Fundamental division

In a totally not related but very appropriate follow-up to my post last week on the social safety net, Noam Scheiber at The New Republic has an analysis of the President’s inauguration speech up. Reading through the speech this morning, what struck me was just how progressive the rhetoric was, despite a relatively significant track record of not very progressive policies supported by the President over his first term. Scheiber points out that the speech is not unique for its liberal nature, but for its defense of liberalism, which is quite eloquent.

Scheiber also notes the fundamental divide that appears to exist in Americans’ understanding of the role of government that I mused on briefly.
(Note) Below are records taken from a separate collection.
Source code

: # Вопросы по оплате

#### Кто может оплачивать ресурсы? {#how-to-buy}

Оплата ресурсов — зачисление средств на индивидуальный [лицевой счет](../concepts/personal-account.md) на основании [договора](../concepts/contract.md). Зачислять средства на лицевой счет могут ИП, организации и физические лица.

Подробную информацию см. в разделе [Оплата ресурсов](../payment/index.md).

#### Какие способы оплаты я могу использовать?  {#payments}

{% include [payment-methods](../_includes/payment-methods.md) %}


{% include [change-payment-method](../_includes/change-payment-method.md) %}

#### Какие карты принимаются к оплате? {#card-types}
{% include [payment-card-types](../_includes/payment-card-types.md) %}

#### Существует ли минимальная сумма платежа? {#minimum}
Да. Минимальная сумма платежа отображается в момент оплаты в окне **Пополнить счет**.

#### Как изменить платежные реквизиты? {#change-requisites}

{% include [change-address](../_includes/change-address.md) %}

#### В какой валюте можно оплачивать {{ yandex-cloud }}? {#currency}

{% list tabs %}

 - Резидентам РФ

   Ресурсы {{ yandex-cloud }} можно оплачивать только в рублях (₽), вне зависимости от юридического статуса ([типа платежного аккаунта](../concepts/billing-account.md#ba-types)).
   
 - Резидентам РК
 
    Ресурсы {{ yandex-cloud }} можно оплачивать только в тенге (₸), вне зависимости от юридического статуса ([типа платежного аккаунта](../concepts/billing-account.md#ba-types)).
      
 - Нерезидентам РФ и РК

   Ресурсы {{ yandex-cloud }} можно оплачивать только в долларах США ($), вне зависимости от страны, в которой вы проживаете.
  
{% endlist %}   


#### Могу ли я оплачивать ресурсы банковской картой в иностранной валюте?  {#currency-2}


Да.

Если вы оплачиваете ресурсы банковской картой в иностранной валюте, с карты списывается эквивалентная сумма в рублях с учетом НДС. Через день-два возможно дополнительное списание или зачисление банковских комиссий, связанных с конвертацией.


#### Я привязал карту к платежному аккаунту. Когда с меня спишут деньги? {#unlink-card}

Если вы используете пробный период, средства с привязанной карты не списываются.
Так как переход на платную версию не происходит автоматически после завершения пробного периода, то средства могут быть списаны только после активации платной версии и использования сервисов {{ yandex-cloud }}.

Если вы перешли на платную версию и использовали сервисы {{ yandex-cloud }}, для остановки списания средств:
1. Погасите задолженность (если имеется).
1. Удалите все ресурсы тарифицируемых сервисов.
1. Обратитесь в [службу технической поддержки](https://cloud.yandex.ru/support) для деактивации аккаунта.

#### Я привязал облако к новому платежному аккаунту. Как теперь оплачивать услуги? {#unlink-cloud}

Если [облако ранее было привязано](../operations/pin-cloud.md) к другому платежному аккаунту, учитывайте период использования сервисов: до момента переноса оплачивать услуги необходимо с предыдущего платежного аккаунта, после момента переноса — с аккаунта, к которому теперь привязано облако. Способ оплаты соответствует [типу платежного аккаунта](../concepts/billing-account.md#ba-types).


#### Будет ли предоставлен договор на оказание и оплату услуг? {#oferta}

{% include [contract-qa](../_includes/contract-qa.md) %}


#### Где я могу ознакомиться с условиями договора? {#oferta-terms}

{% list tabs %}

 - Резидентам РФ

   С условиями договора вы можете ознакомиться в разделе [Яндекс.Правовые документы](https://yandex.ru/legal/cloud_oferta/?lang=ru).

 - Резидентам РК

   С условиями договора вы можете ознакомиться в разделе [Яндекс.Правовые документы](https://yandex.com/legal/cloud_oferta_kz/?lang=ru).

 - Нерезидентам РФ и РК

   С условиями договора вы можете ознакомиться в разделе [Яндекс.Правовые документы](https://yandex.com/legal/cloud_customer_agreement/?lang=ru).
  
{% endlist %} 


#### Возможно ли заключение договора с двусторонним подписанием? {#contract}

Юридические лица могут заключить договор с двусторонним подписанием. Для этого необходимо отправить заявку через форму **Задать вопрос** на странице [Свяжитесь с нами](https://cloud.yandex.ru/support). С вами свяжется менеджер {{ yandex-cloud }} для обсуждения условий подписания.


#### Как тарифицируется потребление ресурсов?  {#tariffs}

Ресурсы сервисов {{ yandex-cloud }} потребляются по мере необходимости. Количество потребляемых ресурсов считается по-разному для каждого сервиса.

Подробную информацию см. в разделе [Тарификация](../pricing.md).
What Obama has learned over the past four years is that we don’t actually agree on that much. A lot of people—a huge chunk of the country, in fact—emphatically disagree him. It turns out that the bloodsport aspect of politics isn’t so much a cause of our dysfunction. It’s largely an effect—an extension of the fact that people have really strong feelings on both sides of these questions. And if you want to win some of them over, it’s not enough to raise the level of political discourse and treat one another with more civility. You’ve got to change how people feel about the underlying questions of policy and values. You’ve got to explain to them why too much income inequality is counterproductive and why the safety net is indispensable.

I wonder if this marks a significant coming policy shift in the Obama administration. We shall see, I guess.